Semi Radradra playing for the Kangaroos in May 2016.
Semi Radradra playing for the Kangaroos in May 2016. DARREN PATEMAN

Radradra won't be considered for Roos after defection

SEMI Radradra's defection to French rugby has cost him any chance at Kangaroos selection in the near future as Mal Meninga takes a stand against rugby league deserters.

Meninga fiercely maintains he has no regrets in selecting the Eels powerhouse for an Australian debut last season on residency grounds, despite outcry over Radradra turning his back on his native Fiji to do so.

Since then Radradra has lurched from one controversy to another. In November NRL CEO Todd Greenberg ruled him out of selection for the Kangaroos Four Nations tour - a stance Meninga supported - as Radradra was due to answer domestic violence charges in court.

The 24-year-old will front court again on February 13 having pleaded not guilty to the charges, but his decision to join Top 14 powerhouses Toulon in 2018 has already resulted in Meninga rule him out of Kangaroos contention.

"No, I won't be (selecting Radradra)," Meninga told

"If a player decides to go to another code, they'll be in extreme doubt in my eyes.

"Semi is committed to another sport, and generally speaking we want to be developing and putting time into players that are staying in rugby league."

Radradra will not be considered for either Australia's mid-year Test against the Kiwis or the end-of-season World Cup, though his commitments with Toulon would have likely taken him away from the code before the tournament kicks off in November.

International rules do not require a player to have a registered contract with their nation's domestic league - which is how England's stars play in the NRL - but Meninga has indicated he will only consider Australian-based players for national duty.

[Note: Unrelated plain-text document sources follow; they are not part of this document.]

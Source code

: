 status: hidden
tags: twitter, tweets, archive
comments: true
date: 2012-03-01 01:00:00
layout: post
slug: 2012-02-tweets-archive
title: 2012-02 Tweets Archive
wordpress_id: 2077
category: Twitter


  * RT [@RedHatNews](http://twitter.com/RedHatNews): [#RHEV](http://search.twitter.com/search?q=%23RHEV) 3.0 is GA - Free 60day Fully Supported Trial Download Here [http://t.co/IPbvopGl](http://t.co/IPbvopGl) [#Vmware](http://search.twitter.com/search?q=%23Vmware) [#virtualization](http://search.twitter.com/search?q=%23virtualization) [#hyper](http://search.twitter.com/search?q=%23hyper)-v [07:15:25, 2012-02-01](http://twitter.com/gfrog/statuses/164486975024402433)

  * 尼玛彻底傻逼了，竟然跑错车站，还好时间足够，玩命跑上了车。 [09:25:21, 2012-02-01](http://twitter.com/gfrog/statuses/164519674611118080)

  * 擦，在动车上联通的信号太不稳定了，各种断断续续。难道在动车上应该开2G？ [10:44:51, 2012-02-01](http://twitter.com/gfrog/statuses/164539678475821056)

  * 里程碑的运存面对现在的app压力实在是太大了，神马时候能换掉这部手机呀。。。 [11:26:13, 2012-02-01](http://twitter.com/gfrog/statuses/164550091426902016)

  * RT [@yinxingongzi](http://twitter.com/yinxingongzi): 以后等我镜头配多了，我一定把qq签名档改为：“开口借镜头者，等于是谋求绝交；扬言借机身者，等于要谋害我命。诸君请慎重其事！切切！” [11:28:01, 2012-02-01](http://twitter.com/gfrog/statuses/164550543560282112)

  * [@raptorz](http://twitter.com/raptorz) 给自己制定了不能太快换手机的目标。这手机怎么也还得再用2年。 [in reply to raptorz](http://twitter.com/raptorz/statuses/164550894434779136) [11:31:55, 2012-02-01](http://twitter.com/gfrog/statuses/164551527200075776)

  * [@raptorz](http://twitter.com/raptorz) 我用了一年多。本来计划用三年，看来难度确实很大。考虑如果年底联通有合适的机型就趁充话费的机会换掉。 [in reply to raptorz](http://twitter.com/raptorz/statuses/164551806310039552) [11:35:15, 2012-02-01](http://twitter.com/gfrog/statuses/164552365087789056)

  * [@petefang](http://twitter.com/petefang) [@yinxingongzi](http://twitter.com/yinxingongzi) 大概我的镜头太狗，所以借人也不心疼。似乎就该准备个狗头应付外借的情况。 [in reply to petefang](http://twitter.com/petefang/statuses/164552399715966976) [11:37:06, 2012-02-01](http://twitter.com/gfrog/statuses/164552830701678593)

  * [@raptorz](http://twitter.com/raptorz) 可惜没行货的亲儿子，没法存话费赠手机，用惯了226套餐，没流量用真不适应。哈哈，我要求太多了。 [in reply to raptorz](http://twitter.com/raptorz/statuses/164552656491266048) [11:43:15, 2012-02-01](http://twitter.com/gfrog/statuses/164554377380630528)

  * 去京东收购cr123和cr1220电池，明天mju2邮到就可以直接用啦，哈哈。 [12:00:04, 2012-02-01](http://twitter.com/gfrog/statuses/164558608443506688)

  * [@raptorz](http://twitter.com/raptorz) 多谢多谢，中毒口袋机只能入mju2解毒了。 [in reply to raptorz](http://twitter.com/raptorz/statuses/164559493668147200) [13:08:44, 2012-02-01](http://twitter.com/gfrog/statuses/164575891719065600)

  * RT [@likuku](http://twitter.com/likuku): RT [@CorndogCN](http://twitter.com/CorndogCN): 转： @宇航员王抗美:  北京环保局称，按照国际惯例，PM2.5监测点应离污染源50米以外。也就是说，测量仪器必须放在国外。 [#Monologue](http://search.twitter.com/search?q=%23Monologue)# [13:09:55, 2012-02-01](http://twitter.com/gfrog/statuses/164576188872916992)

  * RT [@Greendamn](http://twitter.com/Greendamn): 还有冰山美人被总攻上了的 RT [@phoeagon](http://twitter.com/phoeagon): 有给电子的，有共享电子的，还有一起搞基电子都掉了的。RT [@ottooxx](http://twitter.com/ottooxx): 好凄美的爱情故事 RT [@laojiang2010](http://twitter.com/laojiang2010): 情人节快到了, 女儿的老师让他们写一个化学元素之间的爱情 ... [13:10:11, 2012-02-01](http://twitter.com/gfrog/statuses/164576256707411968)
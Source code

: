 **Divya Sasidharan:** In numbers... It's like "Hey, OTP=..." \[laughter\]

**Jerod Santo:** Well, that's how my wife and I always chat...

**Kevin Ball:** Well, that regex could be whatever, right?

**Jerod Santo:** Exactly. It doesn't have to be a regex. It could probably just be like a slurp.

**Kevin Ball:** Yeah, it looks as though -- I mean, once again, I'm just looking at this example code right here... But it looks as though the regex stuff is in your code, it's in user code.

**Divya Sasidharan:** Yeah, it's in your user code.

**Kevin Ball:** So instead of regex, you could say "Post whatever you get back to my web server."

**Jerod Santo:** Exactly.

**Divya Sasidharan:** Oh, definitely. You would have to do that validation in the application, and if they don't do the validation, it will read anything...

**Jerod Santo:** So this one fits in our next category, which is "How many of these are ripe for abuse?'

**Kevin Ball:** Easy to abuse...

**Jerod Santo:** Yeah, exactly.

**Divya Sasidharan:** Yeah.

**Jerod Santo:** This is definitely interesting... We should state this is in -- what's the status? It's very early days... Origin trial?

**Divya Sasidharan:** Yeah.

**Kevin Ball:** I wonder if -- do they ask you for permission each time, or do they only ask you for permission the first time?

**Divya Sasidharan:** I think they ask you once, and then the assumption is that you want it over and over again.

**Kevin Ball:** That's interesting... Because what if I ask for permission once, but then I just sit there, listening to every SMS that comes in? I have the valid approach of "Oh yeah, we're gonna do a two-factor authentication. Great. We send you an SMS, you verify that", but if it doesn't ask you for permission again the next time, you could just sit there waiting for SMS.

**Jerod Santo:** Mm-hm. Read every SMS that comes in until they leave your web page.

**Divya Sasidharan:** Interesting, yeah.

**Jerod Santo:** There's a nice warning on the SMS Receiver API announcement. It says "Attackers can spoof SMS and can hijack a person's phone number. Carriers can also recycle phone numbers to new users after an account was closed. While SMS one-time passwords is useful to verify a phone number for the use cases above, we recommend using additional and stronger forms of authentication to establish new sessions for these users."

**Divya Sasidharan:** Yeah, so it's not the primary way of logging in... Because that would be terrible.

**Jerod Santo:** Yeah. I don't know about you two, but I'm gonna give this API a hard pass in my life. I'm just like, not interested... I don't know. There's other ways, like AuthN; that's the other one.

Meninga's stance also looms as a warning for players with both representative and code-hopping aspirations such as recent Test debutant Valentine Holmes, who took part in NFL trials alongside Kiwi man mountain Jason Taumalolo in December.

Seven years ago it was Meninga who picked Israel Folau for Queensland after his shock switch to AFL was announced before the 2010 State of Origin series.

But the Australian coach's new edict follows the NRL's beefing-up of contract rules that prevent players from trialling for AFL and rugby outfits mid-contract, with Taumalolo and Holmes' NFL ventures sparking moves for similar clauses around American football.

Under rejigged eligibility rules, Radradra can still represent his native Fiji at both the World Cup and in the future.

The second year of Radradra's $1.5 million Toulon deal is an option in his favour, which could potentially allow him to return to league at the end of 2018.

But Meninga was non-committal on whether he would welcome the Parramatta winger back into the Australian fold if he resumes his NRL career.

"That depends if he comes back, that's another of those hypotheticals," Meninga said.

"It depends on who's playing, we don't know that two years down the track with hypotheticals.

"The rules have changed now. If we don't pick him for Australia, Fiji can pick him."

As for suggestions the endless sagas around Radradra's future and off-field behaviour have tainted his Australian selection, Meninga was bullish.

"There are no regrets there," Meninga said.

"We picked the team at the time, and it's very easy to make comments in hindsight.

"(Radradra's charges) are still up in the air; obviously he's going to rugby so that has an impact on him being selected for Australia again.

"But we can't predict what's going to happen in the future and people that criticise that decision realistically aren't being fair.

"I don't think that's fair to make that comment, 'Do you regret picking him?' That's unfair."